**Data under study**
_____

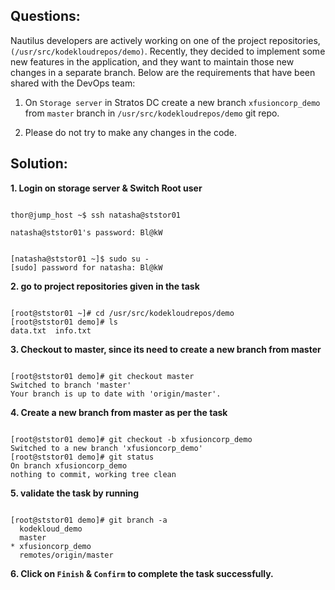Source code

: 

## Questions:

Nautilus developers are actively working on one of the project repositories, `(/usr/src/kodekloudrepos/demo)`. Recently, they decided to implement some new features in the application, and they want to maintain those new changes in a separate branch. Below are the requirements that have been shared with the DevOps team:

1. On `Storage server` in Stratos DC create a new branch `xfusioncorp_demo` from `master` branch in `/usr/src/kodekloudrepos/demo` git repo.

2. Please do not try to make any changes in the code.



## Solution:   

**1. Login on storage server  & Switch Root user**

```

thor@jump_host ~$ ssh natasha@ststor01

natasha@ststor01's password: Bl@kW


[natasha@ststor01 ~]$ sudo su -
[sudo] password for natasha: Bl@kW
```

**2. go to project repositories given in the task**

```

[root@ststor01 ~]# cd /usr/src/kodekloudrepos/demo
[root@ststor01 demo]# ls
data.txt  info.txt
```

**3. Checkout  to master, since its need to create a new branch from master**

```

[root@ststor01 demo]# git checkout master
Switched to branch 'master'
Your branch is up to date with 'origin/master'.
```

**4. Create a new branch from master as per the task**

```

[root@ststor01 demo]# git checkout -b xfusioncorp_demo
Switched to a new branch 'xfusioncorp_demo'
[root@ststor01 demo]# git status
On branch xfusioncorp_demo
nothing to commit, working tree clean
```

**5. validate the task by running**

```

[root@ststor01 demo]# git branch -a
  kodekloud_demo
  master
* xfusioncorp_demo
  remotes/origin/master
```

**6. Click on `Finish` & `Confirm` to complete the task successfully.**


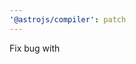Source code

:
 ```yaml
---
'@astrojs/compiler': patch
---
```


Fix bug with <script define:vars> when not using the `hoist` attribute

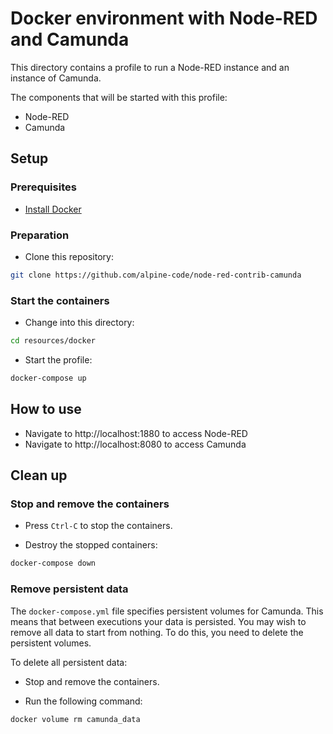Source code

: # Docker environment with Node-RED and Camunda

This directory contains a profile to run a Node-RED instance and an instance of Camunda.

The components that will be started with this profile:

-   Node-RED
-   Camunda

## Setup

### Prerequisites

-   [Install Docker](https://docs.docker.com/compose/install/)

### Preparation

-   Clone this repository:

```bash
git clone https://github.com/alpine-code/node-red-contrib-camunda
```

### Start the containers

-   Change into this directory:

```bash
cd resources/docker
```

-   Start the profile:

```bash
docker-compose up
```

## How to use

-   Navigate to http://localhost:1880 to access Node-RED
-   Navigate to http://localhost:8080 to access Camunda

## Clean up

### Stop and remove the containers

-   Press `Ctrl-C` to stop the containers.

-   Destroy the stopped containers:

```bash
docker-compose down
```

### Remove persistent data

The `docker-compose.yml` file specifies persistent volumes for Camunda. This means that between executions your data is persisted. You may wish to remove all data to start from nothing. To do this, you need to delete the persistent volumes.

To delete all persistent data:

-   Stop and remove the containers.

-   Run the following command:

```bash
docker volume rm camunda_data
```
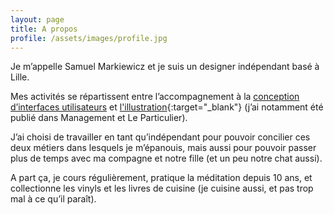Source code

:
 ```yaml
---
layout: page
title: A propos
profile: /assets/images/profile.jpg
---
```


Je m’appelle Samuel Markiewicz et je suis un designer indépendant basé à Lille.

Mes activités se répartissent entre l’accompagnement à la [conception d’interfaces utilisateurs](/ux) et [l'illustration](http://sam-illustrations.com){:target="_blank"} (j’ai notamment été publié dans Management et Le Particulier).

J’ai choisi de travailler en tant qu’indépendant pour pouvoir concilier ces deux métiers dans lesquels je m’épanouis, mais aussi pour pouvoir passer plus de temps avec ma compagne et notre fille (et un peu notre chat aussi).

A part ça, je cours régulièrement, pratique la méditation depuis 10 ans, et collectionne les vinyls et les livres de cuisine (je cuisine aussi, et pas trop mal à ce qu’il paraît).
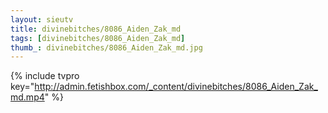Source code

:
 ```yaml
--- 
layout: sieutv
title: divinebitches/8086_Aiden_Zak_md
tags: [divinebitches/8086_Aiden_Zak_md]
thumb_: divinebitches/8086_Aiden_Zak_md.jpg
---
```

{% include tvpro key="http://admin.fetishbox.com/_content/divinebitches/8086_Aiden_Zak_md.mp4" %} 
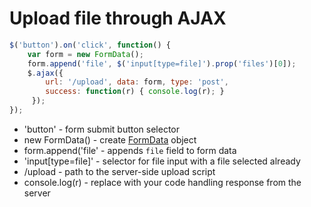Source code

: # Upload file through AJAX

```javascript
$('button').on('click', function() {
    var form = new FormData();
    form.append('file', $('input[type=file]').prop('files')[0]);
    $.ajax({
        url: '/upload', data: form, type: 'post',
        success: function(r) { console.log(r); }
     });
});
```

- 'button' - form submit button selector
- new FormData() - create [FormData](https://developer.mozilla.org/en-US/docs/Web/API/FormData) object
- form.append('file' - appends ```file``` field to form data
- 'input\[type=file\]' - selector for file input with a file selected already
- /upload - path to the server-side upload script
- console.log(r) - replace with your code handling response from the server
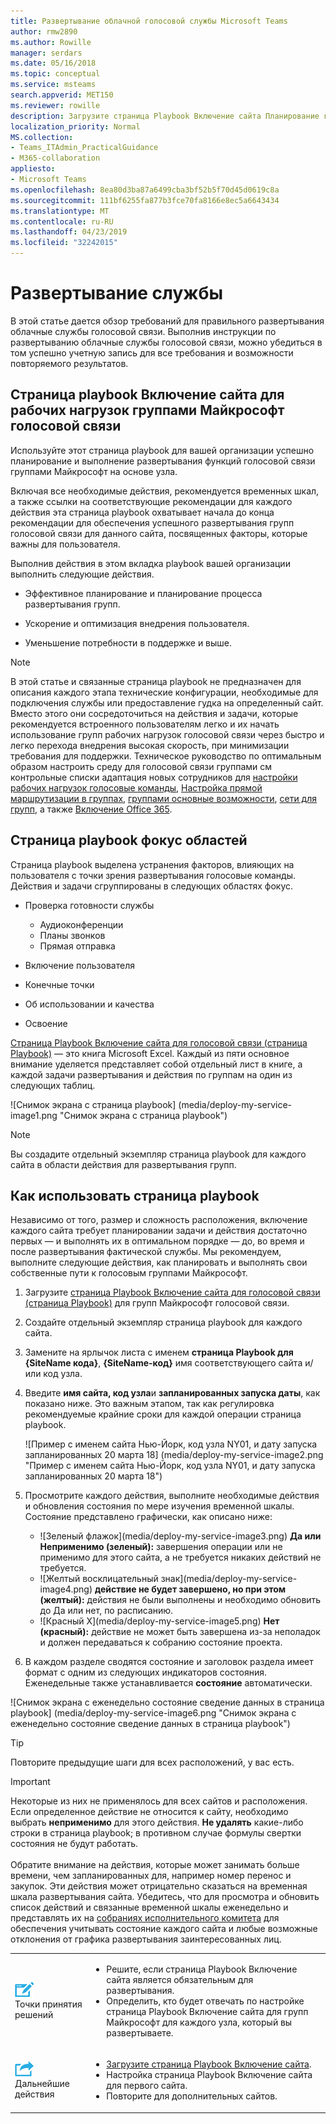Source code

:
 ```yaml
---
title: Развертывание облачной голосовой службы Microsoft Teams
author: rmw2890
ms.author: Rowille
manager: serdars
ms.date: 05/16/2018
ms.topic: conceptual
ms.service: msteams
search.appverid: MET150
ms.reviewer: rowille
description: Загрузите страница Playbook Включение сайта Планирование групп развертывания и ускорить и оптимизации круга пользователей, качество и удовлетворенность с точки зрения.
localization_priority: Normal
MS.collection:
- Teams_ITAdmin_PracticalGuidance
- M365-collaboration
appliesto:
- Microsoft Teams
ms.openlocfilehash: 8ea80d3ba87a6499cba3bf52b5f70d45d0619c8a
ms.sourcegitcommit: 111bf6255fa877b3fce70fa8166e8ec5a6643434
ms.translationtype: MT
ms.contentlocale: ru-RU
ms.lasthandoff: 04/23/2019
ms.locfileid: "32242015"
---
```

# <a name="deploy-my-service"></a>Развертывание службы

В этой статье дается обзор требований для правильного развертывания облачные службы голосовой связи. Выполнив инструкции по развертыванию облачные службы голосовой связи, можно убедиться в том успешно учетную запись для все требования и возможности повторяемого результатов.

## <a name="site-enablement-playbook-for-microsoft-teams-voice-workloads"></a>Страница playbook Включение сайта для рабочих нагрузок группами Майкрософт голосовой связи

Используйте этот страница playbook для вашей организации успешно планирование и выполнение развертывания функций голосовой связи группами Майкрософт на основе узла.

Включая все необходимые действия, рекомендуется временных шкал, а также ссылки на соответствующие рекомендации для каждого действия эта страница playbook охватывает начала до конца рекомендации для обеспечения успешного развертывания групп голосовой связи для данного сайта, посвященных факторы, которые важны для пользователя.

Выполнив действия в этом вкладка playbook вашей организации выполнить следующие действия.

-   Эффективное планирование и планирование процесса развертывания групп.

-   Ускорение и оптимизация внедрения пользователя.

-   Уменьшение потребности в поддержке и выше.

> [!NOTE]
> В этой статье и связанные страница playbook не предназначен для описания каждого этапа технические конфигурации, необходимые для подключения службы или предоставление гудка на определенный сайт. Вместо этого они сосредоточиться на действия и задачи, которые рекомендуется встроенного пользователям легко и их начать использование групп рабочих нагрузок голосовой связи через быстро и легко перехода внедрения высокая скорость, при минимизации требования для поддержки. Техническое руководство по оптимальным образом настроить среду для голосовой связи группами см контрольные списки адаптация новых сотрудников для [настройки рабочих нагрузок голосовые команды](onboarding-checklist-configure-cloud-voice-workloads-in-Microsoft-Teams.md), [Настройка прямой маршрутизации в группах](onboarding-checklist-configure-direct-routing-in-Microsoft-Teams.md), [группами основные возможности](onboarding-checklist-configure-microsoft-teams-core-capabilities.md), [сети для групп](onboarding-checklist-configure-networking.md), а также [Включение Office 365](onboarding-checklist-enable-office-365.md).

<!--ENDOFSECTION-->

## <a name="playbook-focus-areas"></a>Страница playbook фокус областей

Страница playbook выделена устранения факторов, влияющих на пользователя с точки зрения развертывания голосовые команды. Действия и задачи сгруппированы в следующих областях фокус.

-   Проверка готовности службы
    - Аудиоконференции
    - Планы звонков
    - Прямая отправка

-   Включение пользователя

-   Конечные точки

-   Об использовании и качества

-   Освоение

[Страница Playbook Включение сайта для голосовой связи (страница Playbook)](https://github.com/MicrosoftDocs/OfficeDocs-SkypeForBusiness/blob/live/Teams/downloads/site-enablement-playbook-for-voice-(playbook).xlsx?raw=true) — это книга Microsoft Excel. Каждый из пяти основное внимание уделяется представляет собой отдельный лист в книге, а каждой задачи развертывания и действия по группам на один из следующих таблиц.

![Снимок экрана с страница playbook] (media/deploy-my-service-image1.png "Снимок экрана с страница playbook")

> [!NOTE]
> Вы создадите отдельный экземпляр страница playbook для каждого сайта в области действия для развертывания групп.

<!--ENDOFSECTION-->

## <a name="how-to-use-the-playbook"></a>Как использовать страница playbook

Независимо от того, размер и сложность расположения, включение каждого сайта требует планировании задачи и действия достаточно первых — и выполнять их в оптимальном порядке — до, во время и после развертывания фактической службы. Мы рекомендуем, выполните следующие действия, как планировать и выполнять свои собственные пути к голосовым группами Майкрософт.

1. Загрузите [страница Playbook Включение сайта для голосовой связи (страница Playbook)](https://github.com/MicrosoftDocs/OfficeDocs-SkypeForBusiness/blob/live/Teams/downloads/site-enablement-playbook-for-voice-(playbook).xlsx?raw=true) для групп Майкрософт голосовой связи.

2. Создайте отдельный экземпляр страница playbook для каждого сайта.

3. Замените на ярлычок листа с именем **страница Playbook для {SiteName кода}**, **{SiteName-код}** имя соответствующего сайта и/или код узла.

4. Введите **имя сайта, код узла**и **запланированных запуска даты**, как показано ниже. Это важным этапом, так как регулировка рекомендуемые крайние сроки для каждой операции страница playbook.

   ![Пример с именем сайта Нью-Йорк, код узла NY01, и дату запуска запланированных 20 марта 18] (media/deploy-my-service-image2.png "Пример с именем сайта Нью-Йорк, код узла NY01, и дату запуска запланированных 20 марта 18")

5. Просмотрите каждого действия, выполните необходимые действия и обновления состояния по мере изучения временной шкалы. Состояние представлено графически, как описано ниже:
   <ul>
   <li>![Зеленый флажок](media/deploy-my-service-image3.png) <strong>Да или Неприменимо (зеленый):</strong> завершения операции или не применимо для этого сайта, а не требуется никаких действий не требуется.</li>
   <li>![Желтый восклицательный знак](media/deploy-my-service-image4.png) <strong>действие не будет завершено, но при этом (желтый):</strong> действия не были выполнены и необходимо обновить до Да или нет, по расписанию.</li>
   <li>![Красный X](media/deploy-my-service-image5.png) <strong>Нет (красный):</strong> действие не может быть завершена из-за неполадок и должен передаваться к собранию состояние проекта.</li></ul>

6. В каждом разделе сводятся состояние и заголовок раздела имеет формат с одним из следующих индикаторов состояния. Еженедельные также устанавливается **состояние** автоматически.

![Снимок экрана с еженедельно состояние сведение данных в страница playbook] (media/deploy-my-service-image6.png "Снимок экрана с еженедельно состояние сведение данных в страница playbook")

> [!TIP]
> Повторите предыдущие шаги для всех расположений, у вас есть.

> [!IMPORTANT]
> Некоторые из них не применялось для всех сайтов и расположения. Если определенное действие не относится к сайту, необходимо выбрать **неприменимо** для этого действия. **Не удалять** какие-либо строки в страница playbook; в противном случае формулы свертки состояния не будут работать.<br/><br/>
Обратите внимание на действия, которые может занимать больше времени, чем запланированных для, например номер перенос и закупок. Эти действия может отрицательно сказаться на временная шкала развертывания сайта. Убедитесь, что для просмотра и обновить список действий и связанные временной шкалы еженедельно и представлять их на [собраниях исполнительного комитета](https://docs.microsoft.com/MicrosoftTeams/envision-steering-committee-complete-guide) для обеспечения учитывать состояние каждого сайта и любые возможные отклонения от графика развертывания заинтересованных лиц.

<table>
<tr><td><img src="media/audio_conferencing_image7.png" alt=""/> <br/>Точки принятия решений</td><td><ul><li>Решите, если страница Playbook Включение сайта является обязательным для развертывания.</li><li>Определить, кто будет отвечать по настройке страница Playbook Включение сайта для групп Майкрософт для каждого узла, который вы развертываете.</li></ul></td></tr>
<tr><td><img src="media/audio_conferencing_image9.png" alt=""/><br/>Дальнейшие действия</td><td><ul><li><a href="https://github.com/MicrosoftDocs/OfficeDocs-SkypeForBusiness/blob/live/Teams/downloads/site-enablement-playbook-for-voice-(playbook).xlsx?raw=true" data-raw-source="[Download the Site Enablement Playbook](https://github.com/MicrosoftDocs/OfficeDocs-SkypeForBusiness/blob/live/Teams/downloads/site-enablement-playbook-for-voice-(playbook).xlsx?raw=true)">Загрузите страница Playbook Включение сайта</a>.</li><li>Настройка страница Playbook Включение сайта для первого сайта.</li><li>Повторите для дополнительных сайтов.</li></ul></td></tr>
</table>

<!--ENDOFSECTION-->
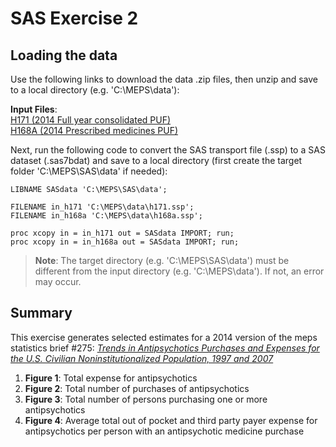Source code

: # SAS Exercise 2


## Loading the data
Use the following links to download the data .zip files, then unzip and save to a local directory (e.g. 'C:\MEPS\data'):

<b>Input Files</b>:
<br>[H171  (2014 Full year consolidated PUF)](https://meps.ahrq.gov/mepsweb/data_files/pufs/h171ssp.zip)
<br>[H168A (2014 Prescribed medicines PUF)](https://meps.ahrq.gov/mepsweb/data_files/pufs/h168assp.zip)

Next, run the following code to convert the SAS transport file (.ssp) to a SAS dataset (.sas7bdat) and save to a local directory (first create the target folder 'C:\MEPS\SAS\data' if needed):
``` sas
LIBNAME SASdata 'C:\MEPS\SAS\data';

FILENAME in_h171 'C:\MEPS\data\h171.ssp';
FILENAME in_h168a 'C:\MEPS\data\h168a.ssp';

proc xcopy in = in_h171 out = SASdata IMPORT; run;
proc xcopy in = in_h168a out = SASdata IMPORT; run;
```
> <b>Note</b>: The target directory (e.g. 'C:\MEPS\SAS\data') must be different from the input directory (e.g. 'C:\MEPS\data'). If not, an error may occur.


## Summary
This exercise generates selected estimates for a 2014 version of the meps statistics brief \#275: [<i>Trends in Antipsychotics Purchases and Expenses for the U.S. Civilian Noninstitutionalized Population, 1997 and 2007</i>](https://meps.ahrq.gov/data_files/publications/st275/stat275.shtml)

1. **Figure 1**: Total expense for antipsychotics
2. **Figure 2**: Total number of purchases of antipsychotics
3. **Figure 3**: Total number of persons purchasing one or more antipsychotics
4. **Figure 4**: Average total out of pocket and third party payer expense for antipsychotics per person with an antipsychotic medicine purchase
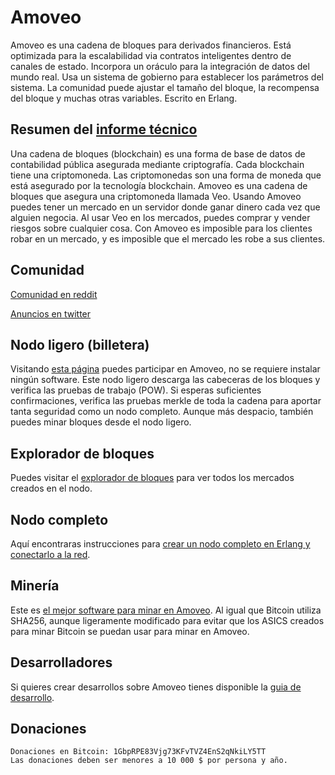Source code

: Amoveo
==========

Amoveo es una cadena de bloques para derivados financieros.
Está optimizada para la escalabilidad via contratos inteligentes dentro de canales de estado.
Incorpora un oráculo para la integración de datos del mundo real.
Usa un sistema de gobierno para establecer los parámetros del sistema.
La comunidad puede ajustar el tamaño del bloque, la recompensa del bloque y muchas otras variables.
Escrito en Erlang.

## Resumen del [informe técnico](https://github.com/zack-bitcoin/amoveo/blob/master/docs/white_paper.md)

Una cadena de bloques (blockchain) es una forma de base de datos de contabilidad pública asegurada mediante criptografía.
Cada blockchain tiene una criptomoneda.
Las criptomonedas son una forma de moneda que está asegurado por la tecnología blockchain.
Amoveo es una cadena de bloques que asegura una criptomoneda llamada Veo.
Usando Amoveo puedes tener un mercado en un servidor donde ganar dinero cada vez que alguien negocia.
Al usar Veo en los mercados, puedes comprar y vender riesgos sobre cualquier cosa.
Con Amoveo es imposible para los clientes robar en un mercado, y es imposible que el mercado les robe a sus clientes.

## Comunidad

[Comunidad en reddit](https://www.reddit.com/r/Amoveo/)

[Anuncios en twitter](https://twitter.com/zack_bitcoin)

## Nodo ligero (billetera)

Visitando [esta página](http://159.89.106.253:8080/wallet.html?es) puedes participar en Amoveo, no se requiere instalar ningún software.
Este nodo ligero descarga las cabeceras de los bloques y verifica las pruebas de trabajo (POW).
Si esperas suficientes confirmaciones, verifica las pruebas merkle de toda la cadena para aportar tanta seguridad como un nodo completo.
Aunque más despacio, también puedes minar bloques desde el nodo ligero.

## Explorador de bloques

Puedes visitar el [explorador de bloques](http://159.89.106.253:8080/explorer.html) para ver todos los mercados creados en el nodo.

## Nodo completo

Aquí encontraras instrucciones para [crear un nodo completo en Erlang y conectarlo a la red](https://github.com/zack-bitcoin/amoveo/blob/master/docs/getting-started/turn_it_on.md).

## Minería

Este es [el mejor software para minar en Amoveo](https://github.com/zack-bitcoin/amoveo-c-miner).
Al igual que Bitcoin utiliza SHA256, aunque ligeramente modificado para evitar que los ASICS creados para minar Bitcoin se puedan usar para minar en Amoveo.

## Desarrolladores

Si quieres crear desarrollos sobre Amoveo tienes disponible la [guia de desarrollo](https://github.com/zack-bitcoin/amoveo/blob/master/docs/getting-started/quick_start_developer_guide.md).

## Donaciones

```
Donaciones en Bitcoin: 1GbpRPE83Vjg73KFvTVZ4EnS2qNkiLY5TT
Las donaciones deben ser menores a 10 000 $ por persona y año.
```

_____

**Exercise objective**
Your response should be each line that includes the word "natasha", copied from the records.

**Task output**
thor@jump_host ~$ ssh natasha@ststor01
natasha@ststor01's password: Bl@kW
[natasha@ststor01 ~]$ sudo su -
[sudo] password for natasha: Bl@kW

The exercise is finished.